A review on the prevalent fabrication methods, microstructural, mechanical properties, and corrosion resistance of nanostructured hydroxyapatite containing bilayer and multilayer coatings used in biomedical applications

Document Type: Research Paper


Faculty of Materials Engineering, Research Center for Advanced Materials, Sahand University of Technology, Tabriz, Iran.

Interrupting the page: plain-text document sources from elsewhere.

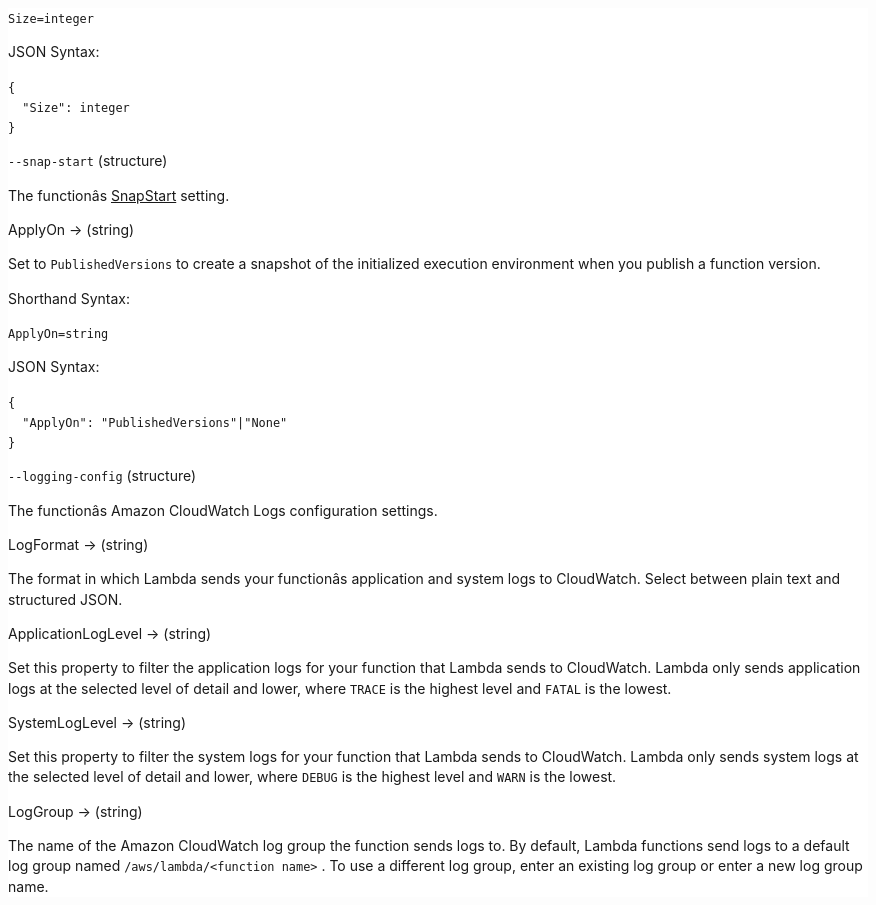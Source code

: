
 ```
Size=integer
```

JSON Syntax:

```
{
  "Size": integer
}
```

`--snap-start` (structure)

The functionâs [SnapStart](https://docs.aws.amazon.com/lambda/latest/dg/snapstart.html) setting.

ApplyOn -> (string)

Set to `PublishedVersions` to create a snapshot of the initialized execution environment when you publish a function version.

Shorthand Syntax:

```
ApplyOn=string
```

JSON Syntax:

```
{
  "ApplyOn": "PublishedVersions"|"None"
}
```

`--logging-config` (structure)

The functionâs Amazon CloudWatch Logs configuration settings.

LogFormat -> (string)

The format in which Lambda sends your functionâs application and system logs to CloudWatch. Select between plain text and structured JSON.

ApplicationLogLevel -> (string)

Set this property to filter the application logs for your function that Lambda sends to CloudWatch. Lambda only sends application logs at the selected level of detail and lower, where `TRACE` is the highest level and `FATAL` is the lowest.

SystemLogLevel -> (string)

Set this property to filter the system logs for your function that Lambda sends to CloudWatch. Lambda only sends system logs at the selected level of detail and lower, where `DEBUG` is the highest level and `WARN` is the lowest.

LogGroup -> (string)

The name of the Amazon CloudWatch log group the function sends logs to. By default, Lambda functions send logs to a default log group named `/aws/lambda/<function name>` . To use a different log group, enter an existing log group or enter a new log group name.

Surface treatments of the biomaterials are of great interest in many biomedical applications. Hydroxyapatite is a favorable candidate for surface modification of the implants. To date, a wide variety of methods have been developed to produce bio-active/biocompatible coatings with desirable features in order to improve the performance of the implants. This paper strives to overview the present prevalent methods for synthesizing the hydroxyapatite based multilayer coatings as well as the various properties of such coatings. The common methods for fabrication of HAp-containing multilayer coatings including electrochemical, sol-gel, and plasma spray routs. It was clearly highlighted that the main drawback in pure HAp coatings is their poor adhesion to the implants. The studies in the field of HAp-ceramic systems showed that the deposited ceramic layers, e.g. TiO2 and ZrO2, are strongly adherent to HAp and substrate which leads to a remarkable improvement in the mechanical properties of pure HAp coatings. Unlike HAp-ceramic systems, there are less studies dealt with the HAp-polymeric systems. The performed studies demonstrated that the corrosion resistance and adhesion strength of the coatings to the substrates can be considerably improved with the deposition of HAp/polymer multilayer coatings. Altogether, HAp based multilayer coatings have bright prospect since they benefit from HAp biocompatibility as well as the enhanced adhesion to the substrate.